Data section: Begin
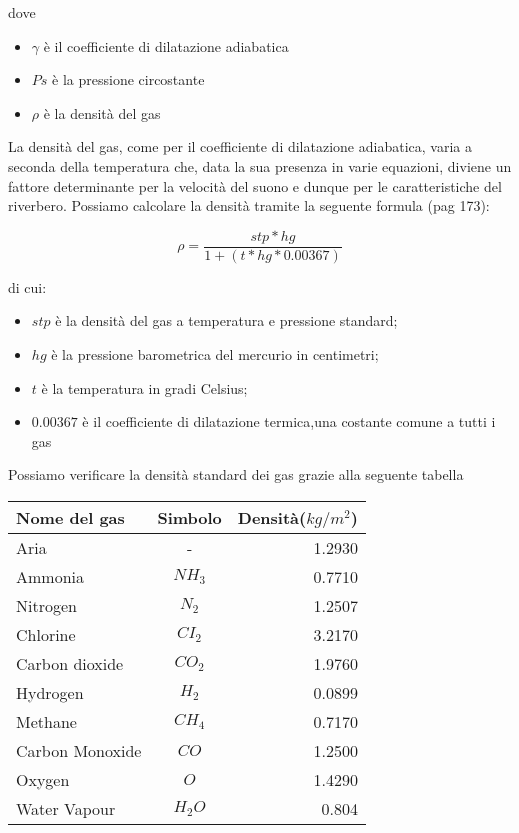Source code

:dove

\begin{itemize}
      \item $\gamma$ è il coefficiente di dilatazione adiabatica 
      \item $Ps$ è la pressione circostante
      \item $\rho$ è la densità del gas
\end{itemize}

La densità del gas, come per il coefficiente di dilatazione adiabatica, varia a seconda della temperatura che, data la sua presenza in varie equazioni, diviene un fattore determinante per la velocità del suono e dunque per le caratteristiche del riverbero.
Possiamo calcolare la densità tramite la seguente formula (pag 173):

\begin{equation}
\rho = \frac{stp*hg}{1+(t*hg*0.00367)}
\end{equation}

di cui:

\begin{itemize}
      \item $stp$ è la densità del gas a temperatura e pressione standard;
      \item $hg$ è la pressione barometrica del mercurio in centimetri;
      \item $t$ è la temperatura in gradi Celsius;
      \item $0.00367$ è il  coefficiente di dilatazione termica,una costante comune a tutti i gas
\end{itemize}

Possiamo verificare la densità standard dei gas grazie alla seguente tabella 

\bigskip

\begin{tabular}{lcr}
\toprule
Nome del gas & Simbolo & Densità($kg/m^2$) \\
\midrule
Aria & - & 1.2930 \\
Ammonia & $NH_3$ & 0.7710 \\
Nitrogen & $N_2$ & 1.2507 \\
Chlorine & $CI_2$ & 3.2170 \\
Carbon dioxide & $CO_2$ & 1.9760 \\
Hydrogen & $H_2$ & 0.0899 \\
Methane & $CH_4$ & 0.7170 \\
Carbon Monoxide & $CO$ & 1.2500 \\
Oxygen & $O$ &1.4290 \\
Water Vapour & $H_2O$ & 0.804 \\
\bottomrule
\end{tabular}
Data section: End
Your answer should be all lines from the data that contain "temperatura".

La densità del gas, come per il coefficiente di dilatazione adiabatica, varia a seconda della temperatura che, data la sua presenza in varie equazioni, diviene un fattore determinante per la velocità del suono e dunque per le caratteristiche del riverbero.
      \item $stp$ è la densità del gas a temperatura e pressione standard;
      \item $t$ è la temperatura in gradi Celsius;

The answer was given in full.